Patricia Louisianna Knop, a television and film screenwriter best known for co-writing the 1986 drama “9 1/2 Weeks,” died Aug. 7 from undisclosed causes. She was 78.
Knop’s daughter, artist Gillian Lefkowitz, announced the news last week. “RIP to my incredible mother ♥️ magical thinker, treasure seeker, writer, painter, sculpture, dreamer, builder, creator of so many things, lover of life,” Lefkowtiz wrote on Instagram. “You will be missed and beyond. It’s an end of an incredible era.”
Knop’s first credited screenplay was for the 1976 adaptation of “The Passover Plot,” followed by “Lady Oscar,” from director Jacques Demy in 1979. But she was best known for several film and television projects, mainly erotic dramas, that she wrote or co-produced in the 1980s and 1990s while working with her husband, producer Zalman King.
Among these projects were “9 1/2 Weeks,” starring Mickey Rourke and Kim Basinger.
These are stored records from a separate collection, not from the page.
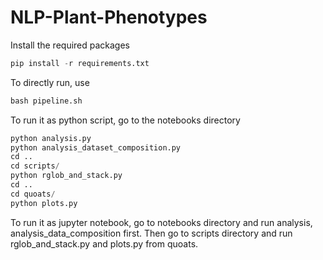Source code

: # NLP-Plant-Phenotypes

Install the required packages

```python 
pip install -r requirements.txt
```

To directly run, use 
```python
bash pipeline.sh
```

To run it as python script, go to the notebooks directory

```python
python analysis.py
python analysis_dataset_composition.py
cd ..
cd scripts/
python rglob_and_stack.py
cd .. 
cd quoats/
python plots.py
```

To run it as jupyter notebook, go to notebooks directory and run analysis, analysis_data_composition first. Then go to scripts directory and run rglob_and_stack.py and plots.py from quoats.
It was considered too explicit for U.S. distribution in its original cut, and an edited version bombed in the states. Unexpectedly, the unedited version became a major hit internationally and the film ultimately made more than $100 million off its approximately $17 million budget.
Other collaborations with her husband included “Wild Orchid,” “Wild Orchid II: Two Shades of Blue,” “Red Shoe Diaries” and “Delta of Venus.”
Knop and King were married from 1965 until his death in 2012. She is survived by two daughters.